EPS has two continuous layers of insulation both internally and externally. EPS reflects the heat created, meaning little or no energy is absorbed into the concrete core. This means that the heat up times and controllability are not compromised. The result is less energy being required to achieve comfort levels, with both heating and cooling demands reduced. 

ICF buildings consistently get results of 0.5 to 1.5 ACH₅₀, largely depending on the roof type and wallplate detail. Most air infiltration in an ICF home is through a conventional roof and around windows and doors, so attention to these areas is critical.

All of the above vastly affect the mechanical infrastructure. Choosing ICF will help reduce the energy requirements and demand, which will also reduce the capacity of equipment required.

ICF

Insulated concrete forms (ICFs) are construction materials made from concrete sandwiched between two layers of insulation. ICFs are a low-energy option because they have a high thermal mass, which means they absorb and store heat well. This makes them ideal for low-energy buildings, as they can help regulate indoor temperatures and reduce heating and cooling costs. Insulated Concrete Formwork offers a low carbon, environmentally friendly, quick build technique without compromise, producing high performance homes.

Heating systems in ICF dwellings  

It is clear from anecdotal evidence that many ICF domestic dwellings in the UK have had heating systems over-specified due to a lack of understanding of the thermal properties of this MMC.

For the fortunate owners/occupants of ICF dwellings, the general consensus is that very high levels of comfort have been achieved, due to the smoothing out of extreme swings in ambient temperatures that occur for a number of days, without a marked difference in internal comfort conditions. 

Heat Pumps

Ground source heat pumps are the most efficient of all heat pumps because they extract energy from the ground where temperatures are more stable and consistent than outside air. If there is sufficient available ground area, relatively close to the dwelling and heat pump plantroom, this is the favourable option for collecting the low-grade heat. An alternative option is to use bore holes, the number and depth being dependent on the heat demand within the dwelling. 

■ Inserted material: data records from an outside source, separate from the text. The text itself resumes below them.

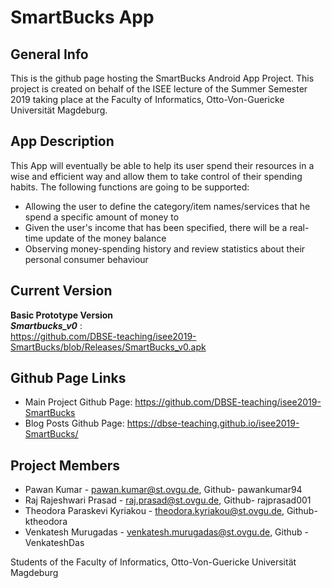  # SmartBucks App
 
 ## General Info
 
This is the github page hosting the SmartBucks Android App Project. This project is created on behalf of the ISEE lecture of the Summer Semester 2019 taking place at the Faculty of Informatics, Otto-Von-Guericke Universität Magdeburg.

## App Description

This App will eventually be able to help its user spend their resources in a wise and efficient way and allow them to take control of their spending habits. The following functions are going to be supported:
* Allowing the user to define the category/item names/services that he spend a specific amount of money to
* Given the user's income that has been specified, there will be a real-time update of the money balance
* Observing money-spending history and review statistics about their personal consumer behaviour

## Current Version

**Basic Prototype Version** <br/>
***Smartbucks_v0*** : <br/>
https://github.com/DBSE-teaching/isee2019-SmartBucks/blob/Releases/SmartBucks_v0.apk

## Github Page Links

* Main Project Github Page: https://github.com/DBSE-teaching/isee2019-SmartBucks
* Blog Posts Github Page: https://dbse-teaching.github.io/isee2019-SmartBucks/

## Project Members

* Pawan Kumar - pawan.kumar@st.ovgu.de, Github- pawankumar94
* Raj Rajeshwari Prasad - raj.prasad@st.ovgu.de, Github- rajprasad001
* Theodora Paraskevi Kyriakou - theodora.kyriakou@st.ovgu.de, Github- ktheodora
* Venkatesh Murugadas - venkatesh.murugadas@st.ovgu.de, Github - VenkateshDas

Students of the Faculty of Informatics, Otto-Von-Guericke Universität Magdeburg
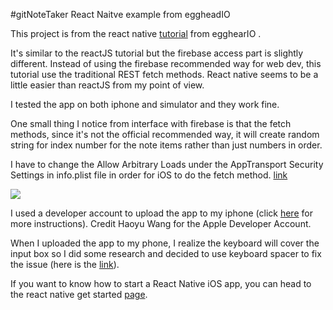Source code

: 
#gitNoteTaker React Naitve example from eggheadIO

This project is from the react native [tutorial](https://egghead.io/courses/react-native-fundamentals) from egghearIO .

It's similar to the reactJS tutorial but the firebase access part is slightly different. Instead of using the firebase recommended way for web dev, this tutorial use the traditional REST fetch methods. React native seems to be a little easier than reactJS from my point of view. 

I tested the app on both iphone and simulator and they work fine. 

One small thing I notice from interface with firebase is that the fetch methods, since it's not the official recommended way, it will create random string for index number for the note items rather than just numbers in order.

I have to change the Allow Arbitrary Loads under the AppTransport Security Settings in info.plist file in order for iOS to do the fetch method. 
[link](http://stackoverflow.com/questions/31254725/transport-security-has-blocked-a-cleartext-http)

![](http://i.stack.imgur.com/LqXFE.png)




I used a developer account to upload the app to my iphone (click [here](https://github.com/qizhong19920114/React_Redux_Study/blob/master/gitNoteTaker_iOS/Instruction.md) for more instructions). Credit Haoyu Wang for the Apple Developer Account. 

When I uploaded the app to my phone, I realize the keyboard will cover the input box so I did some research and decided to use keyboard spacer to fix the issue (here is the [link](https://github.com/Andr3wHur5t/react-native-keyboard-spacer)).

If you want to know how to start a React Native iOS app, you can head to the react native get started [page](https://facebook.github.io/react-native/docs/getting-started.html).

Air Source Heat Pumps can be a more cost-effective option as the heat requirement within ICF dwellings is very low. The efficiency, quietness and overall performance has vastly improved in recent years due to advancements in technology and refrigerants. 

Other alternatives to traditional water-based heating systems include the use of Far Infrared heating systems such as NEXGEN Heating. These heating systems operate very quickly on demand and the Graphene film heats solid objects, not the air, so a feeling of warmth/heat is experienced very quickly. Operating at approximately half the electrical energy requirement for direct electric systems, it is an excellent option for EPS ICF and can be installed for a fraction of the cost of a traditional wet system. 

MVHR

Mechanical Ventilation Heat Recovery is a method of providing controlled levels of continuous fresh air into a dwelling that is heated, when required, by the warm, moist and stale air extracted from the kitchen and bath/shower rooms. These systems are only effective when high levels of airtightness are achieved by the method and integrity of the construction.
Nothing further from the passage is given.